At CUNY School of Law, students in the Equality & Justice In-House Clinic (EJIHC) have joined civil rights litigators to fight civil rights cases that will define this era— in real courtrooms, on shifting factual landscapes, with outcomes that are not yet known.
Since last August, the clinic’s inaugural cohort has been on the litigation team in Khalil v. Columbia University, a federal civil rights case alleging that a major research university suppressed protected political speech on its campus in response to government pressure. In March, a federal court allowed the case to move forward, finding that if Columbia University did indeed suppress speech at the behest of the federal government, it can be held to account for First Amendment violations alongside the government. The Court authorized discovery into communications between university leadership and federal officials to prove that is the case. The Court also blocked Columbia from sharing any further sensitive information about student protesters with Congress without prior notice.
The legal question at the center of Khalil is one courts are only beginning to confront: when the government leans on a private institution hard enough, does that institution’s compliance become a constitutional violation? The Court has said yes in a seminal ruling. That answer will matter well beyond this case.
For the students working on it, this case also marks the beginning of a career in impact litigation. Building a factual record in a case like this requires sustained attention: tracking the sequence of institutional decisions, connecting those decisions to external pressure, and constructing an evidentiary argument that holds together as the record develops.
The Student Experience
The clinic model at CUNY Law places students in litigation roles from the outset. In Khalil, that has meant drafting, researching, writing, and participating in strategy sessions alongside seasoned litigators.
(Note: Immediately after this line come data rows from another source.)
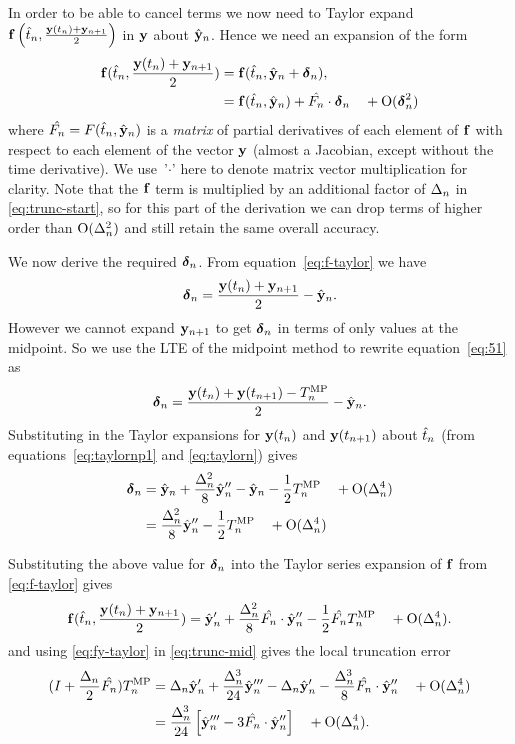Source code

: In order to be able to cancel terms we now need to Taylor expand ${\mathbf{f}}\left( \hat{t}_{n}, \frac{\mathbf{y}(t_n) + \mathbf{y}_{n+1}}{2} \right)$ in $\mathbf{y}$ about $\hat{\mathbf{y}}_{n}$.
Hence we need an expansion of the form
\begin{align}
 {\mathbf{f}}(\hat{t}_{n}, \frac{\mathbf{y}(t_n) + \mathbf{y}_{n+1}}{2}) &= {\mathbf{f}}(\hat{t}_{n}, \hat{\mathbf{y}}_{n} + \mbox{\boldmath$\delta$}_{n}),
 \notag \\
 &= {\mathbf{f}}(\hat{t}_{n}, \hat{\mathbf{y}}_{n}) + \hat{F_{n}} \cdot \mbox{\boldmath$\delta$}_{n}  \quad + \text{O}(\mbox{\boldmath$\delta$}_{n}^2)
 \label{eq:f-taylor}
\end{align}
where $\hat{F_{n}} = F(\hat{t}_{n}, \hat{\mathbf{y}}_{n})$ is a \emph{matrix} of partial derivatives of each element of ${\mathbf{f}}$ with respect to each element of the vector $\mathbf{y}$ (\ie almost a Jacobian, except without the time derivative).
We use~'$\cdot$' here to denote matrix vector multiplication for clarity.
Note that the ${\mathbf{f}}$ term is multiplied by an additional factor of $\Delta_{n}$ in \eqref{eq:trunc-start}, so for this part of the derivation we can drop terms of higher order than $\text{O}(\Delta_{n}^2)$ and still retain the same overall accuracy.

We now derive the required $\mbox{\boldmath$\delta$}_{n}$.
From equation~\eqref{eq:f-taylor} we have
\begin{equation}
  \mbox{\boldmath$\delta$}_{n} = \frac{\mathbf{y}(t_n) + \mathbf{y}_{n+1}}{2} - \hat{\mathbf{y}}_{n}.
  \label{eq:51}
\end{equation}
However we cannot expand $\mathbf{y}_{n+1}$ to get $\mbox{\boldmath$\delta$}_{n}$ in terms of only values at the midpoint.
So we use the LTE of the midpoint method to rewrite equation~\eqref{eq:51} as
\begin{equation}
   \mbox{\boldmath$\delta$}_{n} = \frac{\mathbf{y}(t_n) + \mathbf{y}(t_{n+1}) - T_n^{\text{MP}}}{2} - \hat{\mathbf{y}}_{n}.
\end{equation}
Substituting in the Taylor expansions for $\mathbf{y}(t_n)$ and $\mathbf{y}(t_{n+1})$ about $\hat{t}_{n}$ (from equations~\eqref{eq:taylornp1} and \eqref{eq:taylorn}) gives
\begin{align}
  \mbox{\boldmath$\delta$}_{n} &= \hat{\mathbf{y}}_{n} + \frac{\Delta_{n}^2}{8} \hat{\mathbf{y}}_{n}'' - \hat{\mathbf{y}}_{n} - \frac{1}{2} T_n^{\text{MP}} \quad + \text{O}(\Delta_{n}^4) \notag\\
  &= \frac{\Delta_{n}^2}{8} \hat{\mathbf{y}}_{n}'' - \frac{1}{2} T_n^{\text{MP}} \quad + \text{O}(\Delta_{n}^4)
  \label{eq:dy-value}
\end{align}

Substituting the above value for $\mbox{\boldmath$\delta$}_{n}$ into the Taylor series expansion of ${\mathbf{f}}$ from \eqref{eq:f-taylor} gives
\begin{equation}
  {\mathbf{f}}(\hat{t}_{n}, \frac{\mathbf{y}(t_n) + \mathbf{y}_{n+1}}{2}) = \hat{\mathbf{y}}_{n}'
  + \frac{\Delta_{n}^2}{8} \hat{F_{n}} \cdot \hat{\mathbf{y}}_{n}'' - \frac{1}{2} \hat{F_{n}} T_n^{\text{MP}} \quad + \text{O}(\Delta_{n}^4)
  . \label{eq:fy-taylor}
\end{equation}
and using \eqref{eq:fy-taylor} in \eqref{eq:trunc-mid} gives the local truncation error
\begin{align}
  (I + \frac{\Delta_{n}}{2}\hat{F_{n}})T_n^{\text{MP}}
  &= \Delta_{n} \hat{\mathbf{y}}_{n}' + \frac{\Delta_{n}^3}{24} \hat{\mathbf{y}}_{n}'''
  - \Delta_{n} \hat{\mathbf{y}}_{n}'
  - \frac{\Delta_{n}^3}{8} \hat{F_{n}} \cdot \hat{\mathbf{y}}_{n}'' \quad + \text{O}(\Delta_{n}^4)
  \notag \\
  &= \frac{\Delta_{n}^3}{24} \left[\hat{\mathbf{y}}_{n}''' - 3 \hat{F_{n}} \cdot \hat{\mathbf{y}}_{n}'' \right]
  \quad + \text{O}(\Delta_{n}^4).
  \label{eq:trunc-implicit-form}
\end{align}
Students in this year’s clinic are contributing to the legal analysis that shapes this case.
Professor Zal K. Shroff, who directs the EJIHC, describes the scope of what students have taken on.
“Students have drafted written discovery requests to the Columbia and Trump Administration Defendants in this case, they have prepared letters to be filed with the Court, they have led meetings with co-counsel and clients, and they have provided critical legal analysis to shape a case at the cutting edge of financial coercion and the First Amendment.”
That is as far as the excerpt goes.